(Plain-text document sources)
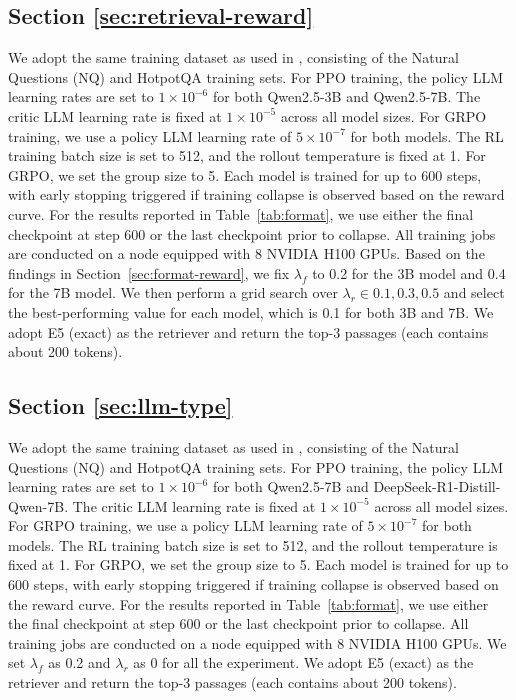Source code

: \subsection{Section \ref{sec:retrieval-reward}}\label{apx:setting2}

We adopt the same training dataset as used in \cite{jin2025search}, consisting of the Natural Questions (NQ) and HotpotQA training sets.
For PPO training, the policy LLM learning rates are set to $1 \times 10^{-6}$ for both Qwen2.5-3B and Qwen2.5-7B. The critic LLM learning rate is fixed at $1 \times 10^{-5}$ across all model sizes.
For GRPO training, we use a policy LLM learning rate of $5 \times 10^{-7}$ for both models. The RL training batch size is set to 512, and the rollout temperature is fixed at 1. For GRPO, we set the group size to 5.
Each model is trained for up to 600 steps, with early stopping triggered if training collapse is observed based on the reward curve. For the results reported in Table~\ref{tab:format}, we use either the final checkpoint at step 600 or the last checkpoint prior to collapse.
All training jobs are conducted on a node equipped with 8 NVIDIA H100 GPUs.
Based on the findings in Section~\ref{sec:format-reward}, we fix $\lambda_f$ to 0.2 for the 3B model and 0.4 for the 7B model. 
We then perform a grid search over $\lambda_r \in {0.1, 0.3, 0.5}$ and select the best-performing value for each model, which is 0.1 for both 3B and 7B.
We adopt E5 (exact) as the retriever and return the top-3 passages (each contains about 200 tokens).

\subsection{Section \ref{sec:llm-type}}\label{apx:setting3}

We adopt the same training dataset as used in \cite{jin2025search}, consisting of the Natural Questions (NQ) and HotpotQA training sets.
For PPO training, the policy LLM learning rates are set to $1 \times 10^{-6}$ for both Qwen2.5-7B and DeepSeek-R1-Distill-Qwen-7B. The critic LLM learning rate is fixed at $1 \times 10^{-5}$ across all model sizes.
For GRPO training, we use a policy LLM learning rate of $5 \times 10^{-7}$ for both models. The RL training batch size is set to 512, and the rollout temperature is fixed at 1. For GRPO, we set the group size to 5.
Each model is trained for up to 600 steps, with early stopping triggered if training collapse is observed based on the reward curve. For the results reported in Table~\ref{tab:format}, we use either the final checkpoint at step 600 or the last checkpoint prior to collapse.
All training jobs are conducted on a node equipped with 8 NVIDIA H100 GPUs.
We set $\lambda_f$ as 0.2 and $\lambda_r$ as 0 for all the experiment.
We adopt E5 (exact) as the retriever and return the top-3 passages (each contains about 200 tokens).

## Work request
Drop the images and return the data verbatim.

## Answer box
Source code

: \subsection{Section \ref{sec:retrieval-reward}}\label{apx:setting2}

We adopt the same training dataset as used in \cite{jin2025search}, consisting of the Natural Questions (NQ) and HotpotQA training sets.
For PPO training, the policy LLM learning rates are set to $1 \times 10^{-6}$ for both Qwen2.5-3B and Qwen2.5-7B. The critic LLM learning rate is fixed at $1 \times 10^{-5}$ across all model sizes.
For GRPO training, we use a policy LLM learning rate of $5 \times 10^{-7}$ for both models. The RL training batch size is set to 512, and the rollout temperature is fixed at 1. For GRPO, we set the group size to 5.
Each model is trained for up to 600 steps, with early stopping triggered if training collapse is observed based on the reward curve. For the results reported in Table~\ref{tab:format}, we use either the final checkpoint at step 600 or the last checkpoint prior to collapse.
All training jobs are conducted on a node equipped with 8 NVIDIA H100 GPUs.
Based on the findings in Section~\ref{sec:format-reward}, we fix $\lambda_f$ to 0.2 for the 3B model and 0.4 for the 7B model. 
We then perform a grid search over $\lambda_r \in {0.1, 0.3, 0.5}$ and select the best-performing value for each model, which is 0.1 for both 3B and 7B.
We adopt E5 (exact) as the retriever and return the top-3 passages (each contains about 200 tokens).

\subsection{Section \ref{sec:llm-type}}\label{apx:setting3}

We adopt the same training dataset as used in \cite{jin2025search}, consisting of the Natural Questions (NQ) and HotpotQA training sets.
For PPO training, the policy LLM learning rates are set to $1 \times 10^{-6}$ for both Qwen2.5-7B and DeepSeek-R1-Distill-Qwen-7B. The critic LLM learning rate is fixed at $1 \times 10^{-5}$ across all model sizes.
For GRPO training, we use a policy LLM learning rate of $5 \times 10^{-7}$ for both models. The RL training batch size is set to 512, and the rollout temperature is fixed at 1. For GRPO, we set the group size to 5.
Each model is trained for up to 600 steps, with early stopping triggered if training collapse is observed based on the reward curve. For the results reported in Table~\ref{tab:format}, we use either the final checkpoint at step 600 or the last checkpoint prior to collapse.
All training jobs are conducted on a node equipped with 8 NVIDIA H100 GPUs.
We set $\lambda_f$ as 0.2 and $\lambda_r$ as 0 for all the experiment.
We adopt E5 (exact) as the retriever and return the top-3 passages (each contains about 200 tokens).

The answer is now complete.